The much-awaited IPO of One 97 Communications, which runs the digital payments giant Paytm, will open on November 8th and close on November 10th. Paytm had received SEBI approval for its IPO on October 22nd.
The Delhi NCR based fintech decacorn has increased IPO offer size to INR 18,300 Cr, from its initial offer of INR 16,600 Cr, the fintech giant said in its red herring prospectus (RHP).
The offer would include a fresh issue of INR 8,300 Cr worth of shares and an offer for sale (OFS) of INR 10,000 Cr. The initial offer consisted of an OFS worth INR 8,300 Cr.
The company has not announced the price band as yet. However, according to market analysts, the IPO will open at a price band of INR 2,080-INR 2,150. The company is rumoured to put the valuation at around $20 Bn.
Under the revised offer, Paytm founder and CEO Vijay Shekhar Sharma will sell shares worth up to INR 402.65 Cr. Chinese tech giant Alibaba also will offload its stock in the IPO. Alibaba-led Antfin (Netherlands) Holding B.V. will sell stocks worth up to INR 4,704.43 Cr and Alibaba.com Singapore ECommerce Private Limited will offload stocks worth INR 784.82 Cr.

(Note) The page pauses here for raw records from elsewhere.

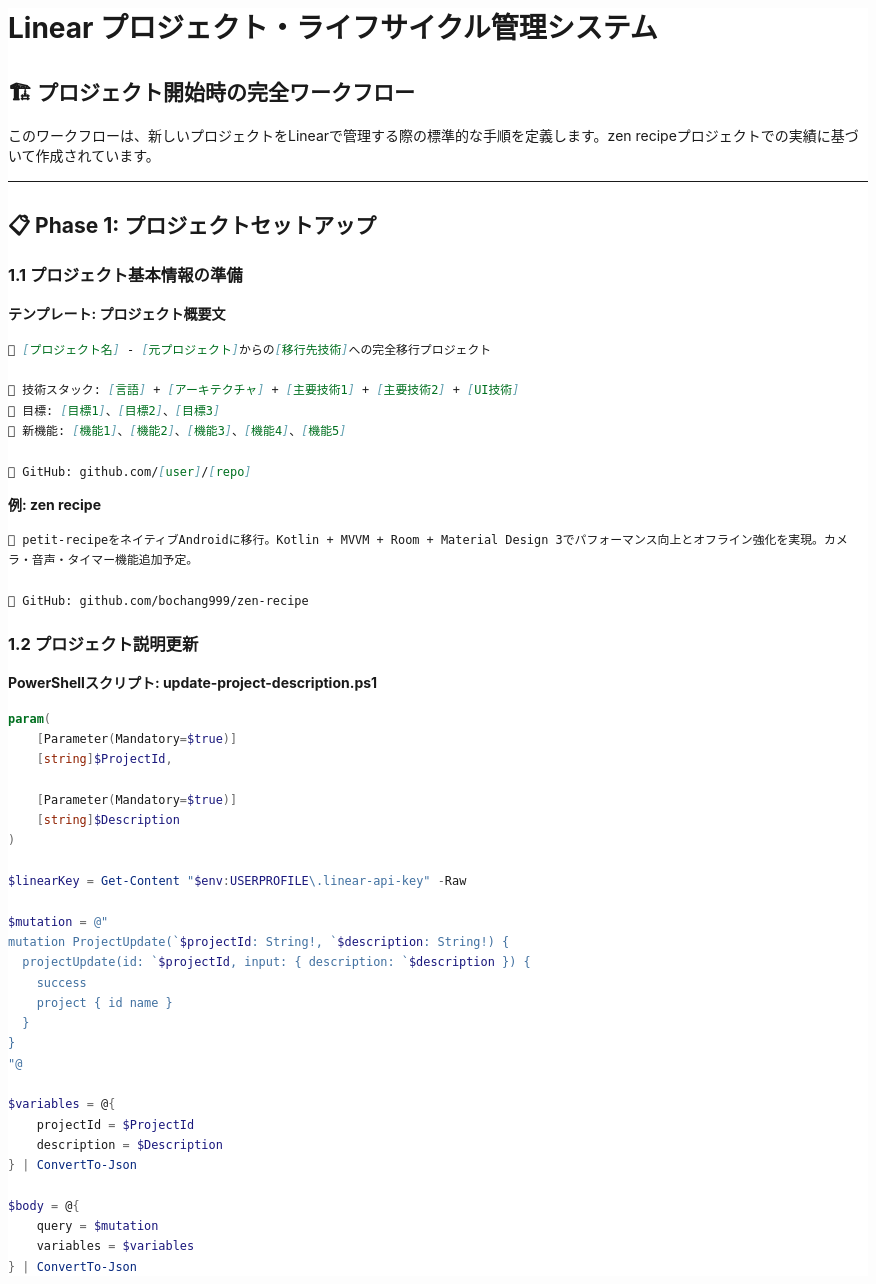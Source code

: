 # Linear プロジェクト・ライフサイクル管理システム

## 🏗️ プロジェクト開始時の完全ワークフロー

このワークフローは、新しいプロジェクトをLinearで管理する際の標準的な手順を定義します。zen recipeプロジェクトでの実績に基づいて作成されています。

---

## 📋 Phase 1: プロジェクトセットアップ

### 1.1 プロジェクト基本情報の準備

**テンプレート: プロジェクト概要文**
```markdown
🎯 [プロジェクト名] - [元プロジェクト]からの[移行先技術]への完全移行プロジェクト

📱 技術スタック: [言語] + [アーキテクチャ] + [主要技術1] + [主要技術2] + [UI技術]
🎯 目標: [目標1]、[目標2]、[目標3]
🚀 新機能: [機能1]、[機能2]、[機能3]、[機能4]、[機能5]

🔗 GitHub: github.com/[user]/[repo]
```

**例: zen recipe**
```markdown
🧘 petit-recipeをネイティブAndroidに移行。Kotlin + MVVM + Room + Material Design 3でパフォーマンス向上とオフライン強化を実現。カメラ・音声・タイマー機能追加予定。

🔗 GitHub: github.com/bochang999/zen-recipe
```

### 1.2 プロジェクト説明更新

**PowerShellスクリプト: update-project-description.ps1**
```powershell
param(
    [Parameter(Mandatory=$true)]
    [string]$ProjectId,
    
    [Parameter(Mandatory=$true)]
    [string]$Description
)

$linearKey = Get-Content "$env:USERPROFILE\.linear-api-key" -Raw

$mutation = @"
mutation ProjectUpdate(`$projectId: String!, `$description: String!) {
  projectUpdate(id: `$projectId, input: { description: `$description }) {
    success
    project { id name }
  }
}
"@

$variables = @{
    projectId = $ProjectId
    description = $Description
} | ConvertTo-Json

$body = @{
    query = $mutation
    variables = $variables
} | ConvertTo-Json
```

SoftBank’s SVF Panther (Cayman) Ltd will sell shares worth up to INR 1,689.03 Cr.
Alibaba-led Ant Group, the single largest shareholder, holds 29.71% stake in the company, while SoftBank Vision Fund has 19.43% stake. Founder Vijay Shekhar Sharma currently owns 14.67% stake in the fintech giant.
Founded by Vijay Shekhar Sharma in 2000, Paytm began its journey as a value-added service provider. It evolved over the years with different fintech solutions to become an online mobile payments firm.
Today, Paytm parent — One97 Communications operates Paytm Payments Bank Limited, Paytm General Insurance Limited, Paytm Life Insurance Limited, Paytm Money Limited, Paytm E-Commerce Private Limited, Paytm Entertainment Limited, among other smaller entities. These combine to give Paytm a strong acquisition channel for its core business of payments and fintech services.
The company recorded an improvement in its revenue in the April-June FY22. For the quarter ended June 2021, the fintech decacorn has seen a rise in its revenues driven by its payments and financial services offerings, as per the company’s RHP.
The company’s revenue from operations is up by 62% to Rs 890.8 Cr in Q1FY22, from INR 551..2 Cr in Q1FY21. During the period under review, its payments and financial services revenue stood at INR 689.4 Cr contributing to 77% of its total revenue.
However, its losses in the April-June quarter of the current fiscal widened by 31% to INR 378.8 Cr from INR 288.5 Cr incurred during the same period of the last financial year. However, the consolidated loss in Q1 FY22 narrowed significantly in comparison to the mammoth loss of INR 1,698.3 Cr the preceding quarter (January-March 2021).